Needless to say, just like the other debatable aspects of the never-ending male-versus-female battle, this too raises a question—a very pertinent one at that: which is more effective between a male and a female condom?

But first, let’s understand the difference between them
“Both male and female condoms work in the same manner. However, they differ in certain ways. A male condom needs to be put on a man’s penis whereas a female condom has to be inserted into a woman’s vagina,” says Dr Ramesh Maheshwari, consultant, sexual medicine, Aditya Birla Memorial Hospital, Pune.

flavoured condoms
While male condoms cover the penis, female condoms need to inserted in the cervix. Image courtesy: Shutterstock

“The lubricant used in a man’s condom is usually water based while the lubricant used in a woman’s condom can be water or oil based,” he adds.

That’s not all! According to Dr.
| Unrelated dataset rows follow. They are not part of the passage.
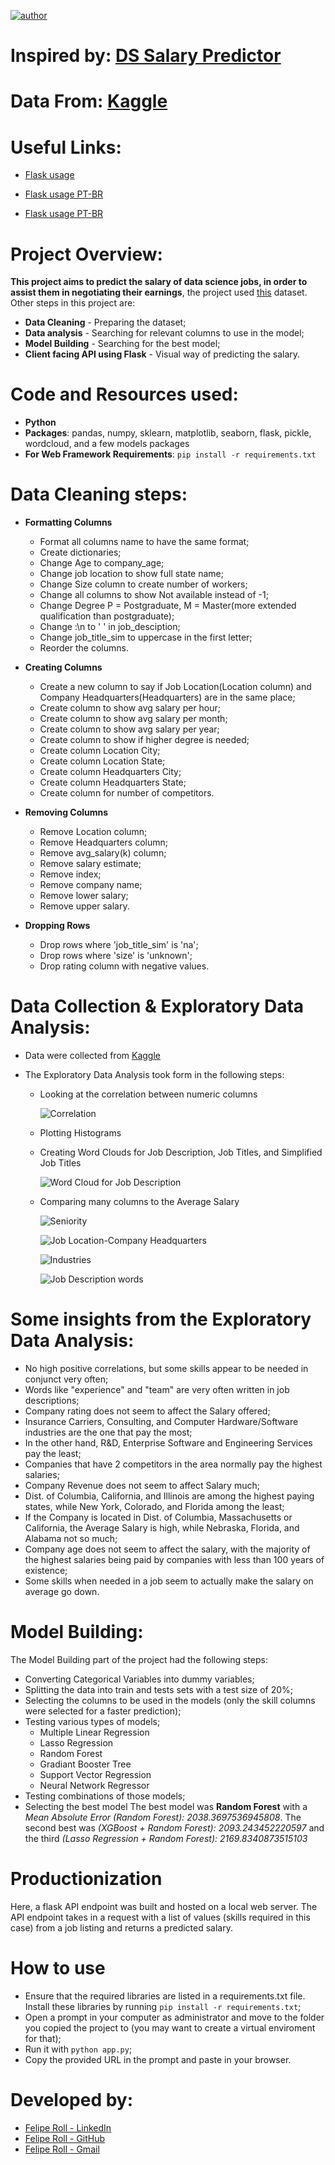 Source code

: [![author](https://img.shields.io/badge/author-feliperoll-purple.svg)](https://www.linkedin.com/in/felipe-roll/)

# Inspired by: [DS Salary Predictor](https://www.youtube.com/watch?v=MpF9HENQjDo&list=PL2zq7klxX5ASFejJj80ob9ZAnBHdz5O1t&index=2) 

# Data From: [Kaggle](https://www.kaggle.com/datasets/nikhilbhathi/data-scientist-salary-us-glassdoor) 

# Useful Links: 

* [Flask usage](https://medium.com/analytics-vidhya/ml-model-deployment-with-flask-on-local-host-part-i-300694542d68) 

* [Flask usage PT-BR](https://www.youtube.com/watch?v=_KNzvVsrB8k&list=PL2JCCEO_l_n1hdYHBJwte5bGRImRUiSm1&index=65)

* [Flask usage PT-BR](https://www.youtube.com/watch?v=FXYZkJkn_6c&list=PL2JCCEO_l_n1hdYHBJwte5bGRImRUiSm1&index=64)

# Project Overview: 
<b>This project aims to predict the salary of data science jobs, in order to assist them in negotiating their earnings</b>, the project used [this](https://www.kaggle.com/datasets/nikhilbhathi/data-scientist-salary-us-glassdoor) dataset. Other steps in this project are:
 * **Data Cleaning** - Preparing the dataset;
 * **Data analysis** - Searching for relevant columns to use in the model;
 * **Model Building** - Searching for the best model;
 * **Client facing API using Flask** - Visual way of predicting the salary.
&nbsp;
# Code and Resources used:
* **Python**
* **Packages**: pandas, numpy, sklearn, matplotlib, seaborn, flask, pickle, wordcloud, and a few models packages
* **For Web Framework Requirements**: ```pip install -r requirements.txt```
&nbsp;
# Data Cleaning steps:
* **Formatting Columns**

    * Format all columns name to have the same format;
    * Create dictionaries;
    * Change Age to company_age;
    * Change job location to show full state name;
    * Change Size column to create number of workers;
    * Change all columns to show Not available instead of -1;
    * Change Degree P = Postgraduate, M = Master(more extended qualification than postgraduate);
    * Change :\n to ' ' in job_desciption;
    * Change job_title_sim to uppercase in the first letter;
    * Reorder the columns. 

* **Creating Columns**

    * Create a new column to say if Job Location(Location column) and Company Headquarters(Headquarters) are in the same place; 
    * Create column to show avg salary per hour; 
    * Create column to show avg salary per month;
    * Create column to show avg salary per year;
    * Create column to show if higher degree is needed;
    * Create column Location City;
    * Create column Location State;
    * Create column Headquarters City;
    * Create column Headquarters State;
    * Create column for number of competitors.

* **Removing Columns**

    * Remove Location column; 
    * Remove Headquarters column;
    * Remove avg_salary(k) column;
    * Remove salary estimate; 
    * Remove index; 
    * Remove company name; 
    * Remove lower salary;
    * Remove upper salary. 
    
* **Dropping Rows**

    * Drop rows where 'job_title_sim' is 'na'; 
    * Drop rows where 'size' is 'unknown'; 
    * Drop rating column with negative values.
    &nbsp;
# Data Collection & Exploratory Data Analysis:
* Data were collected from [Kaggle](https://www.kaggle.com/datasets/nikhilbhathi/data-scientist-salary-us-glassdoor) 

* The Exploratory Data Analysis took form in the following steps:
   - Looking at the correlation between numeric columns

      ![Correlation](images/correlation.png "No big positive correlations")

   - Plotting Histograms

   - Creating Word Clouds for Job Description, Job Titles, and Simplified Job Titles

     ![Word Cloud for Job Description](images/word_jd.png "One word that stands out here is the word experience")

   - Comparing many columns to the Average Salary

      ![Seniority](images/seniority.png "Higher seniority normally makes more money")

      ![Job Location-Company Headquarters](images/location.png "Salary based on Job Location and Company Headquarters")

      ![Industries](images/industries.png "Top 5 and Bottom 5 types of Industry based on Salary")

      ![Job Description words](images/description.png "Number of Words in Job Description based on Salary")

# Some insights from the Exploratory Data Analysis: 

* No high positive correlations, but some skills appear to be needed in conjunct very often;
* Words like "experience" and "team" are very often written in job descriptions;
* Company rating does not seem to affect the Salary offered;
* Insurance Carriers, Consulting, and Computer Hardware/Software industries are the one that pay the most;
* In the other hand, R&D, Enterprise Software and Engineering Services pay the least;
* Companies that have 2 competitors in the area normally pay the highest salaries;
* Company Revenue does not seem to affect Salary much;
* Dist. of Columbia, California, and Illinois are among the highest paying states, while New York, Colorado, and Florida among the least;
* If the Company is located in Dist. of Columbia, Massachusetts or California, the Average Salary is high, while Nebraska, Florida, and Alabama not so much;
* Company age does not seem to affect the salary, with the majority of the highest salaries being paid by companies with less than 100 years of existence;
* Some skills when needed in a job seem to actually make the salary on average go down.

# Model Building: 
The Model Building part of the project had the following steps:

* Converting Categorical Variables into dummy variables;
* Splitting the data into train and tests sets with a test size of 20%;
* Selecting the columns to be used in the models (only the skill columns were selected for a faster prediction);
* Testing various types of models;
    - Multiple Linear Regression
    - Lasso Regression
    - Random Forest
    - Gradiant Booster Tree
    - Support Vector Regression
    - Neural Network Regressor
* Testing combinations of those models;
* Selecting the best model 
The best model was <b>Random Forest</b> with a *Mean Absolute Error (Random Forest): 2038.3697536945808*. The second best was *(XGBoost + Random Forest): 2093.243452220597* and the third *(Lasso Regression + Random Forest): 2169.8340873515103*
&nbsp;
# Productionization
Here, a flask API endpoint was built and hosted on a local web server. The API endpoint takes in a request with a list of values (skills required in this case) from a job listing and returns a predicted salary.
&nbsp;
# How to use
* Ensure that the required libraries are listed in a requirements.txt file. Install these libraries by running ```pip install -r requirements.txt```;
* Open a prompt in your computer as administrator and move to the folder you copied the project to (you may want to create a virtual enviroment for that);
* Run it with ```python app.py```;
* Copy the provided URL in the prompt and paste in your browser.
&nbsp;
# Developed by: 
  * [Felipe Roll - LinkedIn](https://www.linkedin.com/in/felipe-roll)
  * [Felipe Roll - GitHub](https://github.com/FelipeLRoll)
  * [Felipe Roll - Gmail](felipelroll@gmail.com)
Sandeep Chadda, gynaecologist, Motherhood Hospital, Noida, male condoms are in the shape of a penis while a female condom is stretchy and flat.

“Also, male condoms should be removed immediately after ejaculation whereas with female condoms there is no hard and fast rule as such. Latex condoms for men can decay if not stored properly, but female condom is not susceptible to deterioration due to temperature and humidity, “she further explains.
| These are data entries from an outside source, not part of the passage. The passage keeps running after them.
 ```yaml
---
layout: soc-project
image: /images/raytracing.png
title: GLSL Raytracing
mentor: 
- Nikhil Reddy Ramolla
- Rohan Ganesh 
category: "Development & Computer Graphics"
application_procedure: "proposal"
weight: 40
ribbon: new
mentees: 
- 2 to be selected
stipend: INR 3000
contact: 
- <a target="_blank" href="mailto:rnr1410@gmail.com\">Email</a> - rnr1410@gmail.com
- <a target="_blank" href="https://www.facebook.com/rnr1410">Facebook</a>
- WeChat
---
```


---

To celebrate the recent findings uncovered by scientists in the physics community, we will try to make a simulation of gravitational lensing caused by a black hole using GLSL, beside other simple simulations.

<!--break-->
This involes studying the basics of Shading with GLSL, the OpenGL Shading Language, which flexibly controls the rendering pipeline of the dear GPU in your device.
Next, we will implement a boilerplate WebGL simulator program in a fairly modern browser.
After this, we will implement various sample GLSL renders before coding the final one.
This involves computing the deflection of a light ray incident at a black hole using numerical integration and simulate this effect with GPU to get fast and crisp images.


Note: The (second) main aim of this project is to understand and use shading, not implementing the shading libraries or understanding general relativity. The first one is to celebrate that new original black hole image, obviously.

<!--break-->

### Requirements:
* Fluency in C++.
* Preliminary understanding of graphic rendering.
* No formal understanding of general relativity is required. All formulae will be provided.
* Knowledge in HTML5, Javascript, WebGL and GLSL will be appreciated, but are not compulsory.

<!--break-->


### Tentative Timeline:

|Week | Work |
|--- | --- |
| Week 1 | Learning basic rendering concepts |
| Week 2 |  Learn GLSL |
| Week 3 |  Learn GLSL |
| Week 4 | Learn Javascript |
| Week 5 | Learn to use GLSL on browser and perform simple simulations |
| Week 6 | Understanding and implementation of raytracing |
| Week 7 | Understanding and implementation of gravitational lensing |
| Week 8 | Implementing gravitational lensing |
In fact, Dr Maheshwari mentions that a female condom can be inserted into the vagina up to 8 hours before intercourse and this allows women to prepare themselves before the intercourse.

But, which is more effective for birth control?
In most cases, condoms are used to prevent an unplanned pregnancy. And well, despite their differences in shape and functionality, both types of condoms can do that by acting as a barrier and stopping the semen from a man’s ejaculation from entering the vagina.

If you’re wondering, which is more effective as a barrier though, here’s what both the experts have to say: A male condom is more effective in this case.

“According to the various studies, there is a 21% chance of becoming pregnant while using female condoms as compared to using male condoms, which is just 14%,” Dr Chadda states.

female condom
While a female condom might make sex more pleasurable for your partner, it is not as effective as its male counterpart. Image courtesy: Shutterstock

“The reason behind this is that the placement of the condom on an erect male penis is easier. On the other hand, insertion of a female condom into the vagina can be challenging and there’s a probability of the inner ring of the condom not reaching the woman’s cervix,” Dr Maheshwari explains.

And what about protection from STIs?
The other important function of a condom most definitely is to protect you from getting sexually-transmitted infections (STIs) and diseases such as herpes, gonorrhea, HIV, and hepatitis.

And when it comes to effectiveness in terms of protection against STIs, the male condom fares better yet again.

“Male condoms are more effective as they shield the user from sexually-transmitted infections such as HIV, chlamydia and gonorrhoea. This is especially useful for people with multiple partners. On the other hand, while using female condoms, some bodily fluids might be exchanged and the protection might be compromised,” Dr Chadda explains.

The final word…
Male or female condom, you’ve got to use one for protection against STIs. Although, considering the “superiority” of the male condoms, let your man make the effort of wearing it, we say.